Fabriquer tous les ingrédients de ses cocktails à partir de zéro permet à Naranjo de contrôler chaque aspect du produit final, de la quantité de sucre ajoutée au nombre d’épices impliquées. Il dit qu’il voulait explorer davantage comment ces couches de saveurs peuvent changer les cocktails avec son nouveau bar Especiarium, qui a ouvert ses portes après le confinement de Covid-19 à Barcelone.

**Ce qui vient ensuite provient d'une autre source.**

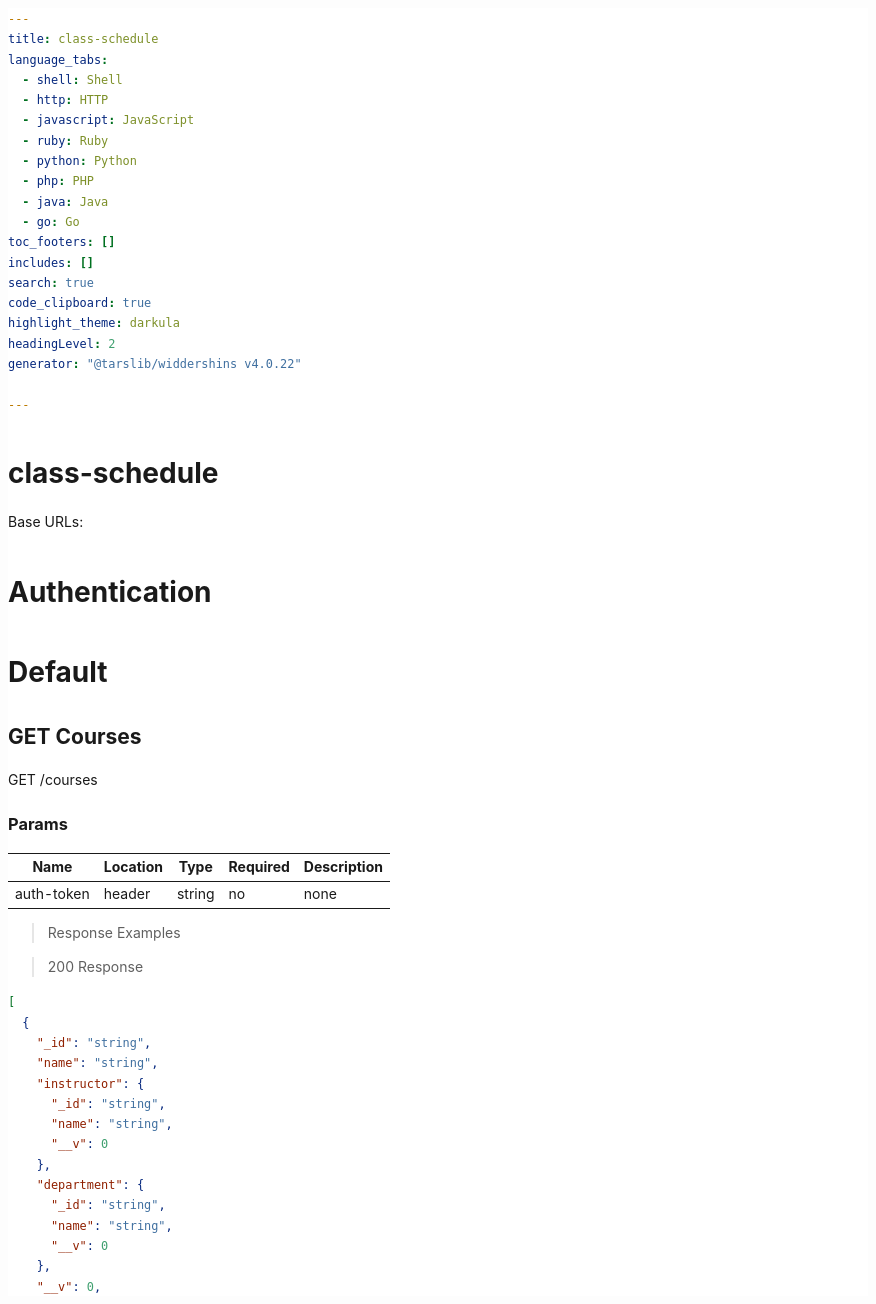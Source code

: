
 ```yaml
---
title: class-schedule
language_tabs:
  - shell: Shell
  - http: HTTP
  - javascript: JavaScript
  - ruby: Ruby
  - python: Python
  - php: PHP
  - java: Java
  - go: Go
toc_footers: []
includes: []
search: true
code_clipboard: true
highlight_theme: darkula
headingLevel: 2
generator: "@tarslib/widdershins v4.0.22"

---
```


# class-schedule

Base URLs:

# Authentication

# Default

## GET Courses

GET /courses

### Params

|Name|Location|Type|Required|Description|
|---|---|---|---|---|
|auth-token|header|string| no |none|

> Response Examples

> 200 Response

```json
[
  {
    "_id": "string",
    "name": "string",
    "instructor": {
      "_id": "string",
      "name": "string",
      "__v": 0
    },
    "department": {
      "_id": "string",
      "name": "string",
      "__v": 0
    },
    "__v": 0,
```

« Si vous demandez un cocktail classique, la plupart des gens vous diront qu’il contient trois ingrédients », explique Naranjo. « Mais pour nous, ce cocktail classique, dont on ne voit que trois ingrédients, en contient en réalité 74, car tous ces alcools contiennent des épices différentes. C’est pourquoi je pense que les épices, dès qu’on les comprend, peuvent donner l’un des meilleurs produits au monde. »

La carte qu’il a créée à l’Especiarium met les cocktails salés à l’honneur. Certaines des boissons signature incluent son « Curryquiri » qui mélange du rhum infusé au curry avec du citron vert et du sirop simple, ou son « Risotto Martini » à base de vodka aromatisée au fromage bleu. Son cocktail « Saltbae » est une version unique du Bloody Mary, avec une présentation théâtrale mettant en vedette un bras mécanique dans la pose tristement célèbre de l’influenceur turc Nusret Gökçe.

Naranjo dit que l’un de ses objectifs de carrière à long terme est de changer la façon dont les barmans sont perçus par la société.

«Je pense que tous les barmen sont des chefs de cocktails car nous avons la possibilité de mélanger les saveurs et les textures», dit-il. «Je vois que maintenant les gens regardent les barmans différemment. Il y a dix ans, nous nous battions pour faire changer les mentalités. Nous sommes des gens créatifs, nous ne sommes pas seulement des fêtards. Nous sommes des gens qui font des expériences.